## Recommendation system project

In current, work I will create recommender system of text posts. As raw data, I will use the following tables:

**user_data:**

| Field name  | Overview  |
|---|---|
| age  | User age (in profile)  |
| city  | User city (in profile)  |
| country  | User country (in profile)  |
| exp_group  | Experimental group: some encrypted category  |
| gender  | User Gender  |
| id  | Unique user ID  |
| os | The operating system of the device from which the social network is used  |
| source  | Whether the user came to the app from organic traffic or from ads  |

**post_text_df:**

| Field name | Overview |
|---|---|
| id  | Unique post ID  |
| text  | Text content of the post  |
| topic  | Main theme |

**feed_data**:

| Field name  | Overview  |
|---|---|
| timestamp  | The time the viewing was made  |
| user_id | id of the user who viewed the post |
| post_id  | viewed post id  |
| action  | Action Type: View or Like  |
| target  | Views have 1 if a like was made almost immediately after viewing, otherwise 0. Like actions have a missing value.  |

### Import required libraries

In [3]:
import pandas as pd


### Database connection and used tables overview

In this work PostgreSQL was used as a RDBMS. I created `connection` variable for datebase access. When publishing a project on `github`, it will be removed. To demonstrate the work of the web service, a small part of the processed data will be given.

In [5]:
connection = "postgresql://robot-startml-ro:pheiph0hahj1Vaif@postgres.lab.karpov.courses:6432/startml"

In [6]:
### Users data

user_info = pd.read_sql(
    """SELECT * FROM public.user_data""",

    con=connection
)

user_info.head()

ModuleNotFoundError: No module named 'psycopg2'

In [None]:
!pip install psycopg2-binary 

In [None]:
### Посты и топики

posts_info = pd.read_sql(
    """SELECT * FROM public.post_text_df""",
    
    con="postgresql://robot-startml-ro:pheiph0hahj1Vaif@"
        "postgres.lab.karpov.courses:6432/startml"
)

posts_info.head()

In [None]:
### Почти 77 миллионов записей, многовато!
### Не в каждую оперативу влезет столько данных
### Для обучения моделей

count_feed_data = pd.read_sql(
    """SELECT count(*) FROM public.feed_data""",
    
    con="postgresql://robot-startml-ro:pheiph0hahj1Vaif@"
        "postgres.lab.karpov.courses:6432/startml"
)

count_feed_data.head()

In [None]:
### Попробуем забрать, скажем, 10 миллионов

feed_data = pd.read_sql(
    """SELECT * FROM public.feed_data LIMIT 10000000""",
    
    con="postgresql://robot-startml-ro:pheiph0hahj1Vaif@"
        "postgres.lab.karpov.courses:6432/startml"
)

feed_data.head()

### Работа с данными и фичи для контентной модели

In [None]:
### Как устроена колонка target?

feed_data[feed_data.action!='view']

In [None]:
### Почистим данные от action != view

feed_data = feed_data[feed_data.action=='view']

feed_data.head()

Напомним, как устроен контентный подход! 
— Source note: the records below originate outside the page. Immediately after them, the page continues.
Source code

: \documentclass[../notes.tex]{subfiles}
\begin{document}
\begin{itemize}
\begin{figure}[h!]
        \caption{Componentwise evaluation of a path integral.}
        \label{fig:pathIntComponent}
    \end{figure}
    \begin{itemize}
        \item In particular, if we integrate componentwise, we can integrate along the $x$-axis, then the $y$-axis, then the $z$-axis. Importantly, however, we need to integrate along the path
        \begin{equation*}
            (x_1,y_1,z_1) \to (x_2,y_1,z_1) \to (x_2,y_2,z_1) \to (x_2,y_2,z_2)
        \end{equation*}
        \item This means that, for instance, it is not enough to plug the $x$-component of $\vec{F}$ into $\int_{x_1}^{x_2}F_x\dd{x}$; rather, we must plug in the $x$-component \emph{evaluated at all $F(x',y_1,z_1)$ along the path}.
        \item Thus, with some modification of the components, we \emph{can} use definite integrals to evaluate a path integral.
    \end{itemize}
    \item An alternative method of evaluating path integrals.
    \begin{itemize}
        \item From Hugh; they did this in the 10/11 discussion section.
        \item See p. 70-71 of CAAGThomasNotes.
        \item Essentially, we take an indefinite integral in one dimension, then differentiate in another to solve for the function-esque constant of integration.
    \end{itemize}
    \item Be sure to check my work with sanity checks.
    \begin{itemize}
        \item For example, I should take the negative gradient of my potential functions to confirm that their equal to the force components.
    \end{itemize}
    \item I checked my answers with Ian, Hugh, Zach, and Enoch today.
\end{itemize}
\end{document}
Научимся по выбранной дате timestamp 

И для любой пары (user_id, post_id)

Предсказывать, случится лайк или нет

Хорошо бы иметь модель, которая умеет предсказывать вероятности

In [None]:
### Необходимо по user_id выделять 
### Фиксированный набор признаков
### В целом, подойдет оригинальный датасет

user_info

In [None]:
### C post_id куда интереснее!
### Придумаем какой-нибудь эмбеддинг 
### Для текстов

posts_info

In [None]:
import re
import string

from nltk.stem import WordNetLemmatizer 
from sklearn.feature_extraction.text import TfidfVectorizer

wnl = WordNetLemmatizer()

def preprocessing(line, token=wnl):
    line = line.lower()
    line = re.sub(r"[{}]".format(string.punctuation), " ", line)
    line = line.replace('\n\n', ' ').replace('\n', ' ')
    line = ' '.join([token.lemmatize(x) for x in line.split(' ')])
    return line


tfidf = TfidfVectorizer(
    stop_words='english',
    preprocessor=preprocessing
)

In [None]:
tfidf_data = (
    tfidf
    .fit_transform(posts_info['text'])
    .toarray()
)

tfidf_data

In [None]:
tfidf_data = pd.DataFrame(
    tfidf_data,
    index=posts_info.post_id,
    columns=tfidf.get_feature_names_out()
)

tfidf_data

In [None]:
### Генерим фичи на основе TfIdf

posts_info['TotalTfIdf'] = tfidf_data.sum(axis=1).reset_index()[0]
posts_info['MaxTfIdf'] = tfidf_data.max(axis=1).reset_index()[0]
posts_info['MeanTfIdf'] = tfidf_data.mean(axis=1).reset_index()[0]

posts_info.head()

In [None]:
[f"DistanceTo{ith}thCluster" for ith in range(1, 16)]

In [None]:
### Пытаемся кластеризовать тексты

from sklearn.decomposition import PCA

centered = tfidf_data - tfidf_data.mean()

pca = PCA(n_components=20)
pca_decomp = pca.fit_transform(centered)

from sklearn.cluster import KMeans

kmeans = KMeans(n_clusters=15, random_state=0).fit(pca_decomp)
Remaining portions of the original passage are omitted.